━━━ DATASET EXTRACT

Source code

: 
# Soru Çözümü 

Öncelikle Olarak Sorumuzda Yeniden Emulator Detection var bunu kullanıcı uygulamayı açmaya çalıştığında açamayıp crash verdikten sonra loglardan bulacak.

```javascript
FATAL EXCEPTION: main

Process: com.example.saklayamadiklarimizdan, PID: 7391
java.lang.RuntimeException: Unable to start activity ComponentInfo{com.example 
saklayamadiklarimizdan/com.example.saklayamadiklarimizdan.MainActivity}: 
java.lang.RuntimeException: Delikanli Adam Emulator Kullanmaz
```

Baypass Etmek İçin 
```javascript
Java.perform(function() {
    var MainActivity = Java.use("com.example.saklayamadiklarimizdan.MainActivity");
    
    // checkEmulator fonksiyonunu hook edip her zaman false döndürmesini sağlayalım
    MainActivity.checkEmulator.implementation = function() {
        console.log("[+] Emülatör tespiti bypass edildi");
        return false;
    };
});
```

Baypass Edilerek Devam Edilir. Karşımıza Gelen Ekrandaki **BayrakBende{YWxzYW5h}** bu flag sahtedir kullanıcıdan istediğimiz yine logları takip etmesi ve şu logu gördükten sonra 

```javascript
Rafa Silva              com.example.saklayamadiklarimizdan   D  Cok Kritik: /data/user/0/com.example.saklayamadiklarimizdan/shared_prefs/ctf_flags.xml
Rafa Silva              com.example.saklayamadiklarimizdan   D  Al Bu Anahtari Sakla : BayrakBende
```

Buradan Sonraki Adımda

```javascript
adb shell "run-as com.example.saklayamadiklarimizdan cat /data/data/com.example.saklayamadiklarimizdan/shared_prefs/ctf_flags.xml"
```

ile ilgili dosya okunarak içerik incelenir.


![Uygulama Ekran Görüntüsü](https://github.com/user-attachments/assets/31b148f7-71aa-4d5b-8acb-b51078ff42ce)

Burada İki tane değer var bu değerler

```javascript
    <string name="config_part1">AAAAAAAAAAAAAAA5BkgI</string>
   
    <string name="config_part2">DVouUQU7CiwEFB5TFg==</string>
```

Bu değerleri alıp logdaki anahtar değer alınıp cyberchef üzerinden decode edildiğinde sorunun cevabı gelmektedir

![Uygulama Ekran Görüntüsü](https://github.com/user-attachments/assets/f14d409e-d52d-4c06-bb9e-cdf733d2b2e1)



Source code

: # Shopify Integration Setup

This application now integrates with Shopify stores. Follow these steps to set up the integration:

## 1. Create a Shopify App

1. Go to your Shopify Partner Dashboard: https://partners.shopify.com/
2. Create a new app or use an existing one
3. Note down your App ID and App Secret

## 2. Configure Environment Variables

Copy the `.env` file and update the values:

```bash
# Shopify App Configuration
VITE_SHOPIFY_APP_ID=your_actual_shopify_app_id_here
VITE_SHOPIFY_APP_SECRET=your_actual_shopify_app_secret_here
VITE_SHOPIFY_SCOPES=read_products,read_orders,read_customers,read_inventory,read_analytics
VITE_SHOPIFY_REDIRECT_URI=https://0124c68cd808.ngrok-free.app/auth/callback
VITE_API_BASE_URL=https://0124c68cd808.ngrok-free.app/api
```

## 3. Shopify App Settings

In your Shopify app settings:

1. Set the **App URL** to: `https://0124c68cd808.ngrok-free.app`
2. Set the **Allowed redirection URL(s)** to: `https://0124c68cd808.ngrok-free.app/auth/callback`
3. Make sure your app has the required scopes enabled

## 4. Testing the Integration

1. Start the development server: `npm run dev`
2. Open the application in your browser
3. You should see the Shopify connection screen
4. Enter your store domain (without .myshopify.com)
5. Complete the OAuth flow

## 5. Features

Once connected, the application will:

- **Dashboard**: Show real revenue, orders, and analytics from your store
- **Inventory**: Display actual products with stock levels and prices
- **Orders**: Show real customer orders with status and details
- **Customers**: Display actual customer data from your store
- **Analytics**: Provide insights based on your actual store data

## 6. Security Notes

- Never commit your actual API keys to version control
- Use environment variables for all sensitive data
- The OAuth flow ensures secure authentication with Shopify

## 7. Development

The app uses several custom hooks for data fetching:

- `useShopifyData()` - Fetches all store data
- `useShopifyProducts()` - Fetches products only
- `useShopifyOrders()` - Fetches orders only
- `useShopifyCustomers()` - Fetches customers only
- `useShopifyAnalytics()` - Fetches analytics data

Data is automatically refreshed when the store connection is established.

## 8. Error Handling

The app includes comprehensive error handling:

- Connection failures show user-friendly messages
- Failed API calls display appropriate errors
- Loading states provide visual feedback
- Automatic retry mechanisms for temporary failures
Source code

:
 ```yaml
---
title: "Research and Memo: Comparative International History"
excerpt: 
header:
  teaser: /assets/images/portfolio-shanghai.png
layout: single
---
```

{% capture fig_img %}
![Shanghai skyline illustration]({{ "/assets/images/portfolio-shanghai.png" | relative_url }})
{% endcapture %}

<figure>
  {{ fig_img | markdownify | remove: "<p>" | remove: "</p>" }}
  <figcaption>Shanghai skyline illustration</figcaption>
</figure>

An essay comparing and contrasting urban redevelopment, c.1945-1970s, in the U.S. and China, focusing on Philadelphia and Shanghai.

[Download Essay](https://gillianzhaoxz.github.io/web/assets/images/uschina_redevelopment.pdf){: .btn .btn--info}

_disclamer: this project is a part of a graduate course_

━━━━━━

__WORK ORDER__
Return the entries above exactly as they appear.

__SOLUTION FOR THIS EXERCISE__
Source code

: 
# Soru Çözümü 

Öncelikle Olarak Sorumuzda Yeniden Emulator Detection var bunu kullanıcı uygulamayı açmaya çalıştığında açamayıp crash verdikten sonra loglardan bulacak.

```javascript
FATAL EXCEPTION: main

Process: com.example.saklayamadiklarimizdan, PID: 7391
java.lang.RuntimeException: Unable to start activity ComponentInfo{com.example 
saklayamadiklarimizdan/com.example.saklayamadiklarimizdan.MainActivity}: 
java.lang.RuntimeException: Delikanli Adam Emulator Kullanmaz
```

Baypass Etmek İçin 
```javascript
Java.perform(function() {
    var MainActivity = Java.use("com.example.saklayamadiklarimizdan.MainActivity");
    
    // checkEmulator fonksiyonunu hook edip her zaman false döndürmesini sağlayalım
    MainActivity.checkEmulator.implementation = function() {
        console.log("[+] Emülatör tespiti bypass edildi");
        return false;
    };
});
```

Baypass Edilerek Devam Edilir. Karşımıza Gelen Ekrandaki **BayrakBende{YWxzYW5h}** bu flag sahtedir kullanıcıdan istediğimiz yine logları takip etmesi ve şu logu gördükten sonra 

```javascript
Rafa Silva              com.example.saklayamadiklarimizdan   D  Cok Kritik: /data/user/0/com.example.saklayamadiklarimizdan/shared_prefs/ctf_flags.xml
Rafa Silva              com.example.saklayamadiklarimizdan   D  Al Bu Anahtari Sakla : BayrakBende
```

Buradan Sonraki Adımda

```javascript
adb shell "run-as com.example.saklayamadiklarimizdan cat /data/data/com.example.saklayamadiklarimizdan/shared_prefs/ctf_flags.xml"
```

ile ilgili dosya okunarak içerik incelenir.


![Uygulama Ekran Görüntüsü](https://github.com/user-attachments/assets/31b148f7-71aa-4d5b-8acb-b51078ff42ce)

Burada İki tane değer var bu değerler

```javascript
    <string name="config_part1">AAAAAAAAAAAAAAA5BkgI</string>
   
    <string name="config_part2">DVouUQU7CiwEFB5TFg==</string>
```

Bu değerleri alıp logdaki anahtar değer alınıp cyberchef üzerinden decode edildiğinde sorunun cevabı gelmektedir

![Uygulama Ekran Görüntüsü](https://github.com/user-attachments/assets/f14d409e-d52d-4c06-bb9e-cdf733d2b2e1)



Source code

: # Shopify Integration Setup

This application now integrates with Shopify stores. Follow these steps to set up the integration:

## 1. Create a Shopify App

1. Go to your Shopify Partner Dashboard: https://partners.shopify.com/
2. Create a new app or use an existing one
3. Note down your App ID and App Secret

## 2. Configure Environment Variables

Copy the `.env` file and update the values:

```bash
# Shopify App Configuration
VITE_SHOPIFY_APP_ID=your_actual_shopify_app_id_here
VITE_SHOPIFY_APP_SECRET=your_actual_shopify_app_secret_here
VITE_SHOPIFY_SCOPES=read_products,read_orders,read_customers,read_inventory,read_analytics
VITE_SHOPIFY_REDIRECT_URI=https://0124c68cd808.ngrok-free.app/auth/callback
VITE_API_BASE_URL=https://0124c68cd808.ngrok-free.app/api
```

## 3. Shopify App Settings

In your Shopify app settings:

1. Set the **App URL** to: `https://0124c68cd808.ngrok-free.app`
2. Set the **Allowed redirection URL(s)** to: `https://0124c68cd808.ngrok-free.app/auth/callback`
3. Make sure your app has the required scopes enabled

## 4. Testing the Integration

1. Start the development server: `npm run dev`
2. Open the application in your browser
3. You should see the Shopify connection screen
4. Enter your store domain (without .myshopify.com)
5. Complete the OAuth flow

## 5. Features

Once connected, the application will:

- **Dashboard**: Show real revenue, orders, and analytics from your store
- **Inventory**: Display actual products with stock levels and prices
- **Orders**: Show real customer orders with status and details
- **Customers**: Display actual customer data from your store
- **Analytics**: Provide insights based on your actual store data

## 6. Security Notes

- Never commit your actual API keys to version control
- Use environment variables for all sensitive data
- The OAuth flow ensures secure authentication with Shopify

## 7. Development

The app uses several custom hooks for data fetching:

- `useShopifyData()` - Fetches all store data
- `useShopifyProducts()` - Fetches products only
- `useShopifyOrders()` - Fetches orders only
- `useShopifyCustomers()` - Fetches customers only
- `useShopifyAnalytics()` - Fetches analytics data

Data is automatically refreshed when the store connection is established.

## 8. Error Handling

The app includes comprehensive error handling:

- Connection failures show user-friendly messages
- Failed API calls display appropriate errors
- Loading states provide visual feedback
- Automatic retry mechanisms for temporary failures
Source code

:
 ```yaml
---
title: "Research and Memo: Comparative International History"
excerpt: 
header:
  teaser: /assets/images/portfolio-shanghai.png
layout: single
---
```

{% capture fig_img %}
![Shanghai skyline illustration]({{ "/assets/images/portfolio-shanghai.png" | relative_url }})
{% endcapture %}

<figure>
  {{ fig_img | markdownify | remove: "<p>" | remove: "</p>" }}
  <figcaption>Shanghai skyline illustration</figcaption>
</figure>

An essay comparing and contrasting urban redevelopment, c.1945-1970s, in the U.S. and China, focusing on Philadelphia and Shanghai.

[Download Essay](https://gillianzhaoxz.github.io/web/assets/images/uschina_redevelopment.pdf){: .btn .btn--info}

_disclamer: this project is a part of a graduate course_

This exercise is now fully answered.